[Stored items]

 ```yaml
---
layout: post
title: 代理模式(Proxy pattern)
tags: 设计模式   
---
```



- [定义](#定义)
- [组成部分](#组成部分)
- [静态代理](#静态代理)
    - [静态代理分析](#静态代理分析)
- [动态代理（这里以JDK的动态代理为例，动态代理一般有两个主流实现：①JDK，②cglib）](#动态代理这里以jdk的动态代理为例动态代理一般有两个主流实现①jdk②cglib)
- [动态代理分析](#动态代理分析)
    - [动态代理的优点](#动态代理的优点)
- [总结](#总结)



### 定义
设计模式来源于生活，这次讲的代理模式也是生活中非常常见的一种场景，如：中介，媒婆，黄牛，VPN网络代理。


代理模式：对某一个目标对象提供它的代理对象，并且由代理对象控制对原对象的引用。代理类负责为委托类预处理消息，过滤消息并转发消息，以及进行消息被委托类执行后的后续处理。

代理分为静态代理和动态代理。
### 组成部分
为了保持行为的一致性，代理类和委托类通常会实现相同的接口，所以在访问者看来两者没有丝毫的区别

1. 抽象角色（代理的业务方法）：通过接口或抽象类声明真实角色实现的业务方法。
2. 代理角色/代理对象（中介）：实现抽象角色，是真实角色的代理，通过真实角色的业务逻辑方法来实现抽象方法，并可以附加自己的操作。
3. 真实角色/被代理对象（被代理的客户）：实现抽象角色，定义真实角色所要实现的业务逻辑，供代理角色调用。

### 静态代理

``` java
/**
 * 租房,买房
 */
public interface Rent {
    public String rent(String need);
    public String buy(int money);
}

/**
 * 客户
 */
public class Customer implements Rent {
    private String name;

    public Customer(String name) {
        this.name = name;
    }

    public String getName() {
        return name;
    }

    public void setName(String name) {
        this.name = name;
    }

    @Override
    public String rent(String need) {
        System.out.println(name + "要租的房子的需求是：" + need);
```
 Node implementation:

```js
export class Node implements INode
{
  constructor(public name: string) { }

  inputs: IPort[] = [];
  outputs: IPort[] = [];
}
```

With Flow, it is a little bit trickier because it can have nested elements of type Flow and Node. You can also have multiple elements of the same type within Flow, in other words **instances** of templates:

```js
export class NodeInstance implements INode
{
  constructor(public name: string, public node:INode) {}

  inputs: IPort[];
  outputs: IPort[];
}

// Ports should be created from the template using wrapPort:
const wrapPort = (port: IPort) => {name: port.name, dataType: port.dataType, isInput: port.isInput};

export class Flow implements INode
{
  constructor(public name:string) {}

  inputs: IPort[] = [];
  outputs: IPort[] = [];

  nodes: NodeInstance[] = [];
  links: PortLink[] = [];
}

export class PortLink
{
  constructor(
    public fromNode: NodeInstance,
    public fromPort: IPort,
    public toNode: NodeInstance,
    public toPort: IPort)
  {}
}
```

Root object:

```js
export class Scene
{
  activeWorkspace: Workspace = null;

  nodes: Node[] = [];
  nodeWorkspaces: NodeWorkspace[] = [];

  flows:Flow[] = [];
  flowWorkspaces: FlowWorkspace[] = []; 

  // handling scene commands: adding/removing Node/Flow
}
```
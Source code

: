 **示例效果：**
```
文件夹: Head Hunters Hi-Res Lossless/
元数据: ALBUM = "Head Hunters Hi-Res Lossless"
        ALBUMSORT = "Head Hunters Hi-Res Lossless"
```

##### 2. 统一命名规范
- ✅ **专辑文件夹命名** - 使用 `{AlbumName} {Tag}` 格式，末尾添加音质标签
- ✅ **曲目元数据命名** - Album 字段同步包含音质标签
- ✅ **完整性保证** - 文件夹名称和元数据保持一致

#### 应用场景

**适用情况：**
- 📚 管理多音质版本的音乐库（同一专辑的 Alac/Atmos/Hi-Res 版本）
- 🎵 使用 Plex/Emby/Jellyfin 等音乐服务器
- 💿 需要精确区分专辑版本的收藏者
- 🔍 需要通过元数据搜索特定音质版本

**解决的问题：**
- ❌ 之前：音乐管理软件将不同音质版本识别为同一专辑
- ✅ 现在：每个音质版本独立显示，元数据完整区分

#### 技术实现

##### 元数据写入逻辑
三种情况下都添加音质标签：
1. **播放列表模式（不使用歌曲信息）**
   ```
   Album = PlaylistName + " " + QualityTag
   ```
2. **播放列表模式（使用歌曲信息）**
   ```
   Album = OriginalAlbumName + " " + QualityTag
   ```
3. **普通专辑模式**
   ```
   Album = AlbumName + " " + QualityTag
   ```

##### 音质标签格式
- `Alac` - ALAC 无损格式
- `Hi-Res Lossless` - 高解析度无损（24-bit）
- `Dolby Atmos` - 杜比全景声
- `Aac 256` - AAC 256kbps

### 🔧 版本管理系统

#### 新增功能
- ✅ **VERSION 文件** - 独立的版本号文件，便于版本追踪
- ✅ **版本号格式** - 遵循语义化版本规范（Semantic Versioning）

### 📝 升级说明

* [Work to be completed]: Reproduce the data exactly. Keep every line intact.

* [Task solution]:
 ```yaml
---
layout: post
title: 代理模式(Proxy pattern)
tags: 设计模式   
---
```



- [定义](#定义)
- [组成部分](#组成部分)
- [静态代理](#静态代理)
    - [静态代理分析](#静态代理分析)
- [动态代理（这里以JDK的动态代理为例，动态代理一般有两个主流实现：①JDK，②cglib）](#动态代理这里以jdk的动态代理为例动态代理一般有两个主流实现①jdk②cglib)
- [动态代理分析](#动态代理分析)
    - [动态代理的优点](#动态代理的优点)
- [总结](#总结)



### 定义
设计模式来源于生活，这次讲的代理模式也是生活中非常常见的一种场景，如：中介，媒婆，黄牛，VPN网络代理。


代理模式：对某一个目标对象提供它的代理对象，并且由代理对象控制对原对象的引用。代理类负责为委托类预处理消息，过滤消息并转发消息，以及进行消息被委托类执行后的后续处理。

代理分为静态代理和动态代理。
### 组成部分
为了保持行为的一致性，代理类和委托类通常会实现相同的接口，所以在访问者看来两者没有丝毫的区别

1. 抽象角色（代理的业务方法）：通过接口或抽象类声明真实角色实现的业务方法。
2. 代理角色/代理对象（中介）：实现抽象角色，是真实角色的代理，通过真实角色的业务逻辑方法来实现抽象方法，并可以附加自己的操作。
3. 真实角色/被代理对象（被代理的客户）：实现抽象角色，定义真实角色所要实现的业务逻辑，供代理角色调用。

### 静态代理

``` java
/**
 * 租房,买房
 */
public interface Rent {
    public String rent(String need);
    public String buy(int money);
}

/**
 * 客户
 */
public class Customer implements Rent {
    private String name;

    public Customer(String name) {
        this.name = name;
    }

    public String getName() {
        return name;
    }

    public void setName(String name) {
        this.name = name;
    }

    @Override
    public String rent(String need) {
        System.out.println(name + "要租的房子的需求是：" + need);
```
 Node implementation:

```js
export class Node implements INode
{
  constructor(public name: string) { }

  inputs: IPort[] = [];
  outputs: IPort[] = [];
}
```

With Flow, it is a little bit trickier because it can have nested elements of type Flow and Node. You can also have multiple elements of the same type within Flow, in other words **instances** of templates:

```js
export class NodeInstance implements INode
{
  constructor(public name: string, public node:INode) {}

  inputs: IPort[];
  outputs: IPort[];
}

// Ports should be created from the template using wrapPort:
const wrapPort = (port: IPort) => {name: port.name, dataType: port.dataType, isInput: port.isInput};

export class Flow implements INode
{
  constructor(public name:string) {}

  inputs: IPort[] = [];
  outputs: IPort[] = [];

  nodes: NodeInstance[] = [];
  links: PortLink[] = [];
}

export class PortLink
{
  constructor(
    public fromNode: NodeInstance,
    public fromPort: IPort,
    public toNode: NodeInstance,
    public toPort: IPort)
  {}
}
```

Root object:

```js
export class Scene
{
  activeWorkspace: Workspace = null;

  nodes: Node[] = [];
  nodeWorkspaces: NodeWorkspace[] = [];

  flows:Flow[] = [];
  flowWorkspaces: FlowWorkspace[] = []; 

  // handling scene commands: adding/removing Node/Flow
}
```
Source code

: **示例效果：**
```
文件夹: Head Hunters Hi-Res Lossless/
元数据: ALBUM = "Head Hunters Hi-Res Lossless"
        ALBUMSORT = "Head Hunters Hi-Res Lossless"
```

##### 2. 统一命名规范
- ✅ **专辑文件夹命名** - 使用 `{AlbumName} {Tag}` 格式，末尾添加音质标签
- ✅ **曲目元数据命名** - Album 字段同步包含音质标签
- ✅ **完整性保证** - 文件夹名称和元数据保持一致

#### 应用场景

**适用情况：**
- 📚 管理多音质版本的音乐库（同一专辑的 Alac/Atmos/Hi-Res 版本）
- 🎵 使用 Plex/Emby/Jellyfin 等音乐服务器
- 💿 需要精确区分专辑版本的收藏者
- 🔍 需要通过元数据搜索特定音质版本

**解决的问题：**
- ❌ 之前：音乐管理软件将不同音质版本识别为同一专辑
- ✅ 现在：每个音质版本独立显示，元数据完整区分

#### 技术实现

##### 元数据写入逻辑
三种情况下都添加音质标签：
1. **播放列表模式（不使用歌曲信息）**
   ```
   Album = PlaylistName + " " + QualityTag
   ```
2. **播放列表模式（使用歌曲信息）**
   ```
   Album = OriginalAlbumName + " " + QualityTag
   ```
3. **普通专辑模式**
   ```
   Album = AlbumName + " " + QualityTag
   ```

##### 音质标签格式
- `Alac` - ALAC 无损格式
- `Hi-Res Lossless` - 高解析度无损（24-bit）
- `Dolby Atmos` - 杜比全景声
- `Aac 256` - AAC 256kbps

### 🔧 版本管理系统

#### 新增功能
- ✅ **VERSION 文件** - 独立的版本号文件，便于版本追踪
- ✅ **版本号格式** - 遵循语义化版本规范（Semantic Versioning）

### 📝 升级说明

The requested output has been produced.